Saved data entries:
* * * *
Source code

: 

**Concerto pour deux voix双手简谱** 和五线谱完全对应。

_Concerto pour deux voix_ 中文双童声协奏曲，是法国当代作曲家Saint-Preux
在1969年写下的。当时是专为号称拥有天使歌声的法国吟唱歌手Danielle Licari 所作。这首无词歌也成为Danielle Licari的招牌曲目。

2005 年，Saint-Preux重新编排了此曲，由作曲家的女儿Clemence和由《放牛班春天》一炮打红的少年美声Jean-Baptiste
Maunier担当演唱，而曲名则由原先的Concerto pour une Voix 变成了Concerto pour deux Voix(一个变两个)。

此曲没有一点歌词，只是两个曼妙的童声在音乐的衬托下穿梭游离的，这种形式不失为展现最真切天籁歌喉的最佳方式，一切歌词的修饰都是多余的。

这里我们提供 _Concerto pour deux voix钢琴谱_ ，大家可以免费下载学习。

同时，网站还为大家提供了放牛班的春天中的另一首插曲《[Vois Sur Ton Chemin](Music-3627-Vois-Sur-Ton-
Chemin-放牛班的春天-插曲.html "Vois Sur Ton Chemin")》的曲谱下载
* * * *
**TASK PROMPT**
Make a faithful copy of every record above.

**WRITTEN REPLY**
Source code

: 

**Concerto pour deux voix双手简谱** 和五线谱完全对应。

_Concerto pour deux voix_ 中文双童声协奏曲，是法国当代作曲家Saint-Preux
在1969年写下的。当时是专为号称拥有天使歌声的法国吟唱歌手Danielle Licari 所作。这首无词歌也成为Danielle Licari的招牌曲目。

2005 年，Saint-Preux重新编排了此曲，由作曲家的女儿Clemence和由《放牛班春天》一炮打红的少年美声Jean-Baptiste
Maunier担当演唱，而曲名则由原先的Concerto pour une Voix 变成了Concerto pour deux Voix(一个变两个)。

此曲没有一点歌词，只是两个曼妙的童声在音乐的衬托下穿梭游离的，这种形式不失为展现最真切天籁歌喉的最佳方式，一切歌词的修饰都是多余的。

这里我们提供 _Concerto pour deux voix钢琴谱_ ，大家可以免费下载学习。

同时，网站还为大家提供了放牛班的春天中的另一首插曲《[Vois Sur Ton Chemin](Music-3627-Vois-Sur-Ton-
Chemin-放牛班的春天-插曲.html "Vois Sur Ton Chemin")》的曲谱下载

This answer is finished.